Uncle Bob always said I could pick my own cucumbers, but I was nervous about it. I don’t know why. One day, in early August, I noticed that there were a lot of big yellow cucumbers in the garden. I shyly asked Uncle Bob if they were still good for picking. He said “That’s a cuke-a-melon! Help yourself.”
There were a lot of cuke-a-melons in the patch and since I didn’t really know what I was doing and I trusted Uncle Bob, it seemed likely that a big yellow cucumber was just part of the cucumber life cycle. I picked one and brought it home.

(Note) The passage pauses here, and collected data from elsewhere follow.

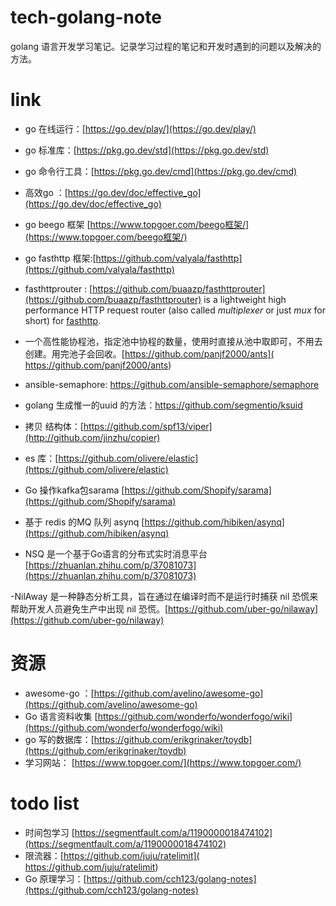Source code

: # tech-golang-note

golang 语言开发学习笔记。记录学习过程的笔记和开发时遇到的问题以及解决的方法。


# link

- go 在线运行：[https://go.dev/play/](https://go.dev/play/)

- go 标准库：[https://pkg.go.dev/std](https://pkg.go.dev/std)

- go 命令行工具：[https://pkg.go.dev/cmd](https://pkg.go.dev/cmd)

- 高效go ：[https://go.dev/doc/effective_go](https://go.dev/doc/effective_go)

- go beego 框架 [https://www.topgoer.com/beego框架/](https://www.topgoer.com/beego框架/) 

- go fasthttp 框架:[https://github.com/valyala/fasthttp](https://github.com/valyala/fasthttp)

- fasthttprouter : [https://github.com/buaazp/fasthttprouter](https://github.com/buaazp/fasthttprouter)  is a lightweight high performance HTTP request router (also called *multiplexer* or just *mux* for short) for [fasthttp](https://github.com/valyala/fasthttp).

- 一个高性能协程池，指定池中协程的数量，使用时直接从池中取即可，不用去创建。用完池子会回收。[https://github.com/panjf2000/ants]( https://github.com/panjf2000/ants)

- ansible-semaphore: https://github.com/ansible-semaphore/semaphore

- golang 生成惟一的uuid 的方法：https://github.com/segmentio/ksuid

- 拷贝 结构体：[https://github.com/spf13/viper](http://github.com/jinzhu/copier) 

- es 库：[https://github.com/olivere/elastic](https://github.com/olivere/elastic)

- Go 操作kafka包sarama  [https://github.com/Shopify/sarama](https://github.com/Shopify/sarama)

- 基于 redis 的MQ 队列 asynq [https://github.com/hibiken/asynq](https://github.com/hibiken/asynq)
- NSQ 是一个基于Go语言的分布式实时消息平台 [https://zhuanlan.zhihu.com/p/37081073](https://zhuanlan.zhihu.com/p/37081073)

-NilAway 是一种静态分析工具，旨在通过在编译时而不是运行时捕获 nil 恐慌来帮助开发人员避免生产中出现 nil 恐慌。[https://github.com/uber-go/nilaway](https://github.com/uber-go/nilaway)


# 资源

- awesome-go ：[https://github.com/avelino/awesome-go](https://github.com/avelino/awesome-go)
- Go 语言资料收集 [https://github.com/wonderfo/wonderfogo/wiki](https://github.com/wonderfo/wonderfogo/wiki)
- go 写的数据库：[https://github.com/erikgrinaker/toydb](https://github.com/erikgrinaker/toydb)
- 学习网站： [https://www.topgoer.com/](https://www.topgoer.com/)

# todo list 

- 时间包学习 [https://segmentfault.com/a/1190000018474102](https://segmentfault.com/a/1190000018474102)
- 限流器：[https://github.com/juju/ratelimit]( https://github.com/juju/ratelimit)
- Go 原理学习：[https://github.com/cch123/golang-notes](https://github.com/cch123/golang-notes)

When I sliced it, I noticed it was mostly great big seeds and it didn’t taste very good.
The next week when I went home, I didn’t see Uncle Bob until Sunday afternoon. He and Dave, one of his cronies from the Roberts 88’ers, were sitting on the porch in the cool of the evening. I sat down and joined them and Dave asked me how my garden was going. Uncle Bob asked me if I wanted any more cuke-a-melons. I said no, and then I ventured out onto that dangerous limb of truth.
“You know, it wasn’t very good. It was full of big seeds.”
Uncle Bob and Dave looked straight ahead like mannequins and didn’t say anything. It’s possible the corner of Dave’s mouth turned up just a tiny bit and that’s what clued me in that I had once again fallen right into the trap set by Uncle Bob.
I’m sure they had a good laugh when I left and at least once every summer Dave will ask me, straight-faced, how the cuke-a-melons are doing.
Here’s the truth about big yellow cucumbers: big, yellow cucumbers are beyond ripe and should be discarded. Although there are a few varieties of yellow cucumbers grown in India called Dosakai, Uncle Bob does not grow these.
The other day, someone left five or six cuke-a-melons on the Hampton Victory Garden picnic table. It was kind of them to share their bounty.
I guess they never had an Uncle Bob.
Did you grow any cuke-a-melons this summer?